Optimization of plasmid maintenance in the attenuated live vector vaccine strain Salmonella typhi CVD 908-htrA.

The broad objective of the research presented here is to develop a noncatalytic plasmid maintenance system for the stabilization of multicopy expression plasmids encoding foreign antigens in a Salmonella typhi live-vector vaccine strain such as CVD 908-htrA. We have enhanced the maintenance of expression plasmids at two independent levels. First, we removed dependence upon balanced-lethal maintenance systems that involve catalytic enzymes expressed from multicopy plasmids; we accomplished this through incorporation into expression plasmids of a postsegregational killing system based on the noncatalytic hok-sok plasmid addiction system from the antibiotic resistance factor pR1. We also included at least one naturally occurring plasmid partition function in our expression plasmids, which eliminates random segregation of these plasmids, thereby enhancing their inheritance and stability; to accomplish this, we incorporated either the par locus from pSC101, the parA locus from pR1, or both.
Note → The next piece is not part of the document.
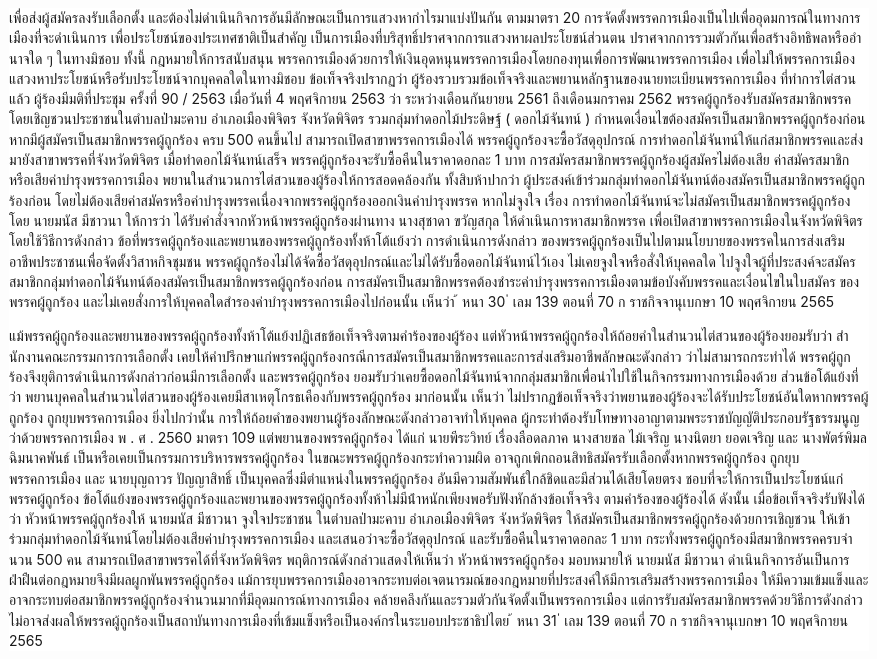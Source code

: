 เพื่อส่งผู้สมัครลงรับเลือกตั้ง และต้องไม่ดําเนินกิจการอันมีลักษณะเป็นการแสวงหากําไรมาแบ่งปันกัน ตามมาตรา 20 การจัดตั้งพรรคการเมืองเป็นไปเพื่ออุดมการณ์ในทางการเมืองที่จะดําเนินการ เพื่อประโยชน์ของประเทศชาติเป็นสําคัญ เป็นการเมืองที่บริสุทธิ์ปราศจากการแสวงหาผลประโยชน์ส่วนตน ปราศจากการรวมตัวกันเพื่อสร้างอิทธิพลหรืออํานาจใด ๆ ในทางมิชอบ ทั้งนี้ กฎหมายให้การสนับสนุน พรรคการเมืองด้วยการให้เงินอุดหนุนพรรคการเมืองโดยกองทุนเพื่อการพัฒนาพรรคการเมือง เพื่อไม่ให้พรรคการเมืองแสวงหาประโยชน์หรือรับประโยชน์จากบุคคลใดในทางมิชอบ ข้อเท็จจริงปรากฏว่า ผู้ร้องรวบรวมข้อเท็จจริงและพยานหลักฐานของนายทะเบียนพรรคการเมือง ที่ทําการไต่สวนแล้ว ผู้ร้องมีมติที่ประชุม ครั้งที่ 90 / 2563 เมื่อวันที่ 4 พฤศจิกายน 2563 ว่า ระหว่างเดือนกันยายน 2561 ถึงเดือนมกราคม 2562 พรรคผู้ถูกร้องรับสมัครสมาชิกพรรค โดยเชิญชวนประชาชนในตําบลป่ามะคาบ อําเภอเมืองพิจิตร จังหวัดพิจิตร รวมกลุ่มทําดอกไม้ประดิษฐ์ ( ดอกไม้จันทน์ ) กําหนดเงื่อนไขต้องสมัครเป็นสมาชิกพรรคผู้ถูกร้องก่อน หากมีผู้สมัครเป็นสมาชิกพรรคผู้ถูกร้อง ครบ 500 คนขึ้นไป สามารถเปิดสาขาพรรคการเมืองได้ พรรคผู้ถูกร้องจะซื้อวัสดุอุปกรณ์ การทําดอกไม้จันทน์ให้แก่สมาชิกพรรคและส่งมายังสาขาพรรคที่จังหวัดพิจิตร เมื่อทําดอกไม้จันทน์เสร็จ พรรคผู้ถูกร้องจะรับซื้อคืนในราคาดอกละ 1 บาท การสมัครสมาชิกพรรคผู้ถูกร้องผู้สมัครไม่ต้องเสีย ค่าสมัครสมาชิกหรือเสียค่าบํารุงพรรคการเมือง พยานในสํานวนการไต่สวนของผู้ร้องให้การสอดคล้องกัน ทั้งสิบห้าปากว่า ผู้ประสงค์เข้าร่วมกลุ่มทําดอกไม้จันทน์ต้องสมัครเป็นสมาชิกพรรคผู้ถูกร้องก่อน โดยไม่ต้องเสียค่าสมัครหรือค่าบํารุงพรรคเนื่องจากพรรคผู้ถูกร้องออกเงินค่าบํารุงพรรค หากไม่จูงใจ เรื่อง การทําดอกไม้จันทน์จะไม่สมัครเป็นสมาชิกพรรคผู้ถูกร้อง โดย นายมนัส มีชาวนา ให้การว่า ได้รับคําสั่งจากหัวหน้าพรรคผู้ถูกร้องผ่านทาง นางสุชาดา ขวัญสกุล ให้ดําเนินการหาสมาชิกพรรค เพื่อเปิดสาขาพรรคการเมืองในจังหวัดพิจิตรโดยใช้วิธีการดังกล่าว ข้อที่พรรคผู้ถูกร้องและพยานของพรรคผู้ถูกร้องทั้งห้าโต้แย้งว่า การดําเนินการดังกล่าว ของพรรคผู้ถูกร้องเป็นไปตามนโยบายของพรรคในการส่งเสริมอาชีพประชาชนเพื่อจัดตั้งวิสาหกิจชุมชน พรรคผู้ถูกร้องไม่ได้จัดซื้อวัสดุอุปกรณ์และไม่ได้รับซื้อดอกไม้จันทน์ไว้เอง ไม่เคยจูงใจหรือสั่งให้บุคคลใด ไปจูงใจผู้ที่ประสงค์จะสมัครสมาชิกกลุ่มทําดอกไม้จันทน์ต้องสมัครเป็นสมาชิกพรรคผู้ถูกร้องก่อน การสมัครเป็นสมาชิกพรรคต้องชําระค่าบํารุงพรรคการเมืองตามข้อบังคับพรรคและเงื่อนไขในใบสมัคร ของพรรคผู้ถูกร้อง และไม่เคยสั่งการให้บุคคลใดสํารองค่าบํารุงพรรคการเมืองไปก่อนนั้น เห็นว่า ้ หนา 30 ่ เลม 139 ตอนที่ 70 ก ราชกิจจานุเบกษา 10 พฤศจิกายน 2565

แม้พรรคผู้ถูกร้องและพยานของพรรคผู้ถูกร้องทั้งห้าโต้แย้งปฏิเสธข้อเท็จจริงตามคําร้องของผู้ร้อง แต่หัวหน้าพรรคผู้ถูกร้องให้ถ้อยคําในสํานวนไต่สวนของผู้ร้องยอมรับว่า สํานักงานคณะกรรมการการเลือกตั้ง เคยให้คําปรึกษาแก่พรรคผู้ถูกร้องกรณีการสมัครเป็นสมาชิกพรรคและการส่งเสริมอาชีพลักษณะดังกล่าว ว่าไม่สามารถกระทําได้ พรรคผู้ถูกร้องจึงยุติการดําเนินการดังกล่าวก่อนมีการเลือกตั้ง และพรรคผู้ถูกร้อง ยอมรับว่าเคยซื้อดอกไม้จันทน์จากกลุ่มสมาชิกเพื่อนําไปใช้ในกิจกรรมทางการเมืองด้วย ส่วนข้อโต้แย้งที่ว่า พยานบุคคลในสํานวนไต่สวนของผู้ร้องเคยมีสาเหตุโกรธเคืองกับพรรคผู้ถูกร้อง มาก่อนนั้น เห็นว่า ไม่ปรากฏข้อเท็จจริงว่าพยานของผู้ร้องจะได้รับประโยชน์อันใดหากพรรคผู้ถูกร้อง ถูกยุบพรรคการเมือง ยิ่งไปกว่านั้น การให้ถ้อยคําของพยานผู้ร้องลักษณะดังกล่าวอาจทําให้บุคคล ผู้กระทําต้องรับโทษทางอาญาตามพระราชบัญญัติประกอบรัฐธรรมนูญว่าด้วยพรรคการเมือง พ . ศ . 2560 มาตรา 109 แต่พยานของพรรคผู้ถูกร้อง ได้แก่ นายพีระวิทย์ เรื่องลือดลภาค นางสายชล ไม้เจริญ นางนิตยา ยอดเจริญ และ นางพัตร์พิมล ฉิมนาคพันธ์ เป็นหรือเคยเป็นกรรมการบริหารพรรคผู้ถูกร้อง ในขณะพรรคผู้ถูกร้องกระทําความผิด อาจถูกเพิกถอนสิทธิสมัครรับเลือกตั้งหากพรรคผู้ถูกร้อง ถูกยุบพรรคการเมือง และ นายบุญถาวร ปัญญาสิทธิ์ เป็นบุคคลซึ่งมีตําแหน่งในพรรคผู้ถูกร้อง อันมีความสัมพันธ์ใกล้ชิดและมีส่วนได้เสียโดยตรง ชอบที่จะให้การเป็นประโยชน์แก่พรรคผู้ถูกร้อง ข้อโต้แย้งของพรรคผู้ถูกร้องและพยานของพรรคผู้ถูกร้องทั้งห้าไม่มีน้ําหนักเพียงพอรับฟังหักล้างข้อเท็จจริง ตามคําร้องของผู้ร้องได้ ดังนั้น เมื่อข้อเท็จจริงรับฟังได้ว่า หัวหน้าพรรคผู้ถูกร้องให้ นายมนัส มีชาวนา จูงใจประชาชน ในตําบลป่ามะคาบ อําเภอเมืองพิจิตร จังหวัดพิจิตร ให้สมัครเป็นสมาชิกพรรคผู้ถูกร้องด้วยการเชิญชวน ให้เข้าร่วมกลุ่มทําดอกไม้จันทน์โดยไม่ต้องเสียค่าบํารุงพรรคการเมือง และเสนอว่าจะซื้อวัสดุอุปกรณ์ และรับซื้อคืนในราคาดอกละ 1 บาท กระทั่งพรรคผู้ถูกร้องมีสมาชิกพรรคครบจํานวน 500 คน สามารถเปิดสาขาพรรคได้ที่จังหวัดพิจิตร พฤติการณ์ดังกล่าวแสดงให้เห็นว่า หัวหน้าพรรคผู้ถูกร้อง มอบหมายให้ นายมนัส มีชาวนา ดําเนินกิจการอันเป็นการฝ่าฝืนต่อกฎหมายจึงมีผลผูกพันพรรคผู้ถูกร้อง แม้การยุบพรรคการเมืองอาจกระทบต่อเจตนารมณ์ของกฎหมายที่ประสงค์ให้มีการเสริมสร้างพรรคการเมือง ให้มีความเข้มแข็งและอาจกระทบต่อสมาชิกพรรคผู้ถูกร้องจํานวนมากที่มีอุดมการณ์ทางการเมือง คล้ายคลึงกันและรวมตัวกันจัดตั้งเป็นพรรคการเมือง แต่การรับสมัครสมาชิกพรรคด้วยวิธีการดังกล่าว ไม่อาจส่งผลให้พรรคผู้ถูกร้องเป็นสถาบันทางการเมืองที่เข้มแข็งหรือเป็นองค์กรในระบอบประชาธิปไตย ้ หนา 31 ่ เลม 139 ตอนที่ 70 ก ราชกิจจานุเบกษา 10 พฤศจิกายน 2565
We monitored the stability of optimized expression plasmids within CVD 908-htrA by quantitating expression of a variant of green fluorescent protein (GFPuv) by using flow cytometry. In this report, we demonstrate the utility of this novel plasmid maintenance system in enhancing the stability of our expression plasmids and go on to show that as the copy number of stabilized plasmids increases, the toxicity of GFPuv synthesis also increases. The implications of these observations for the rational design of immunogenic and protective bacterial live vector vaccines are discussed.